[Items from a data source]
<<<<
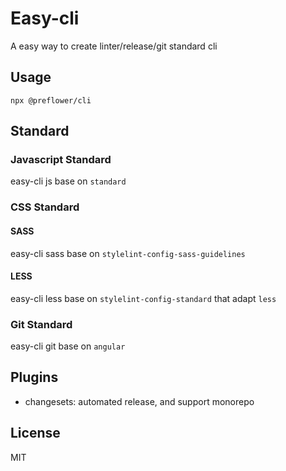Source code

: # Easy-cli
A easy way to create linter/release/git standard cli

## Usage
```
npx @preflower/cli
```

## Standard

### Javascript Standard
easy-cli js base on `standard`

### CSS Standard

#### SASS
easy-cli sass base on `stylelint-config-sass-guidelines`

#### LESS
easy-cli less base on `stylelint-config-standard` that adapt `less`

### Git Standard
easy-cli git base on `angular`

## Plugins
- changesets: automated release, and support monorepo

## License
MIT
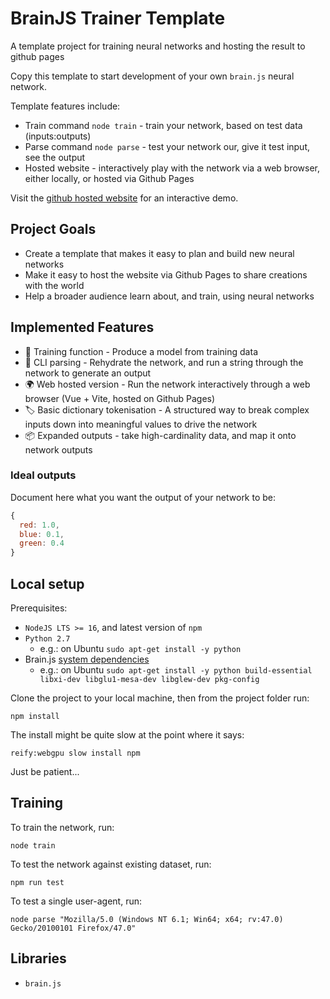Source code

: # BrainJS Trainer Template

A template project for training neural networks and hosting the result to github pages

Copy this template to start development of your own `brain.js` neural network.

Template features include:
- Train command `node train` - train your network, based on test data (inputs:outputs)
- Parse command `node parse` - test your network our, give it test input, see the output
- Hosted website - interactively play with the network via a web browser, either locally, or hosted via Github Pages

Visit the [github hosted website](????) for an interactive demo.

## Project Goals

- Create a template that makes it easy to plan and build new neural networks
- Make it easy to host the website via Github Pages to share creations with the world
- Help a broader audience learn about, and train, using neural networks

## Implemented Features

- 💽 Training function - Produce a model from training data
- 🧠 CLI parsing - Rehydrate the network, and run a string through the network to generate an output
- 🌍 Web hosted version - Run the network interactively through a web browser (Vue + Vite, hosted on Github Pages)
- 🏷️ Basic dictionary tokenisation - A structured way to break complex inputs down into meaningful values to drive the network
- 📦 Expanded outputs - take high-cardinality data, and map it onto network outputs

### Ideal outputs

Document here what you want the output of your network to be:
```js
{
  red: 1.0,
  blue: 0.1,
  green: 0.4
}
```

## Local setup

Prerequisites:
- `NodeJS LTS >= 16`, and latest version of `npm`
- `Python 2.7`
  - e.g.: on Ubuntu `sudo apt-get install -y python`
- Brain.js [system dependencies](https://github.com/BrainJS/brain.js#system-dependencies)
  - e.g.: on Ubuntu `sudo apt-get install -y python build-essential libxi-dev libglu1-mesa-dev libglew-dev pkg-config`

Clone the project to your local machine, then from the project folder run:
```
npm install
```

The install might be quite slow at the point where it says:
```
reify:webgpu slow install npm
```

Just be patient...

## Training

To train the network, run:
```
node train
```

To test the network against existing dataset, run:
```
npm run test
```

To test a single user-agent, run:
```
node parse "Mozilla/5.0 (Windows NT 6.1; Win64; x64; rv:47.0) Gecko/20100101 Firefox/47.0"
```

## Libraries

- `brain.js`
>>>>
## [ASSIGNED TASK]
The entries above should be retyped exactly, minus any pictures.

## [TASK OUTPUT]
Source code

: # Easy-cli
A easy way to create linter/release/git standard cli

## Usage
```
npx @preflower/cli
```

## Standard

### Javascript Standard
easy-cli js base on `standard`

### CSS Standard

#### SASS
easy-cli sass base on `stylelint-config-sass-guidelines`

#### LESS
easy-cli less base on `stylelint-config-standard` that adapt `less`

### Git Standard
easy-cli git base on `angular`

## Plugins
- changesets: automated release, and support monorepo

## License
MIT
Source code

: # BrainJS Trainer Template

A template project for training neural networks and hosting the result to github pages

Copy this template to start development of your own `brain.js` neural network.

Template features include:
- Train command `node train` - train your network, based on test data (inputs:outputs)
- Parse command `node parse` - test your network our, give it test input, see the output
- Hosted website - interactively play with the network via a web browser, either locally, or hosted via Github Pages

Visit the [github hosted website](????) for an interactive demo.

## Project Goals

- Create a template that makes it easy to plan and build new neural networks
- Make it easy to host the website via Github Pages to share creations with the world
- Help a broader audience learn about, and train, using neural networks

## Implemented Features

- 💽 Training function - Produce a model from training data
- 🧠 CLI parsing - Rehydrate the network, and run a string through the network to generate an output
- 🌍 Web hosted version - Run the network interactively through a web browser (Vue + Vite, hosted on Github Pages)
- 🏷️ Basic dictionary tokenisation - A structured way to break complex inputs down into meaningful values to drive the network
- 📦 Expanded outputs - take high-cardinality data, and map it onto network outputs

### Ideal outputs

Document here what you want the output of your network to be:
```js
{
  red: 1.0,
  blue: 0.1,
  green: 0.4
}
```

## Local setup

Prerequisites:
- `NodeJS LTS >= 16`, and latest version of `npm`
- `Python 2.7`
  - e.g.: on Ubuntu `sudo apt-get install -y python`
- Brain.js [system dependencies](https://github.com/BrainJS/brain.js#system-dependencies)
  - e.g.: on Ubuntu `sudo apt-get install -y python build-essential libxi-dev libglu1-mesa-dev libglew-dev pkg-config`

Clone the project to your local machine, then from the project folder run:
```
npm install
```

The install might be quite slow at the point where it says:
```
reify:webgpu slow install npm
```

Just be patient...

## Training

To train the network, run:
```
node train
```

To test the network against existing dataset, run:
```
npm run test
```

To test a single user-agent, run:
```
node parse "Mozilla/5.0 (Windows NT 6.1; Win64; x64; rv:47.0) Gecko/20100101 Firefox/47.0"
```

## Libraries

- `brain.js`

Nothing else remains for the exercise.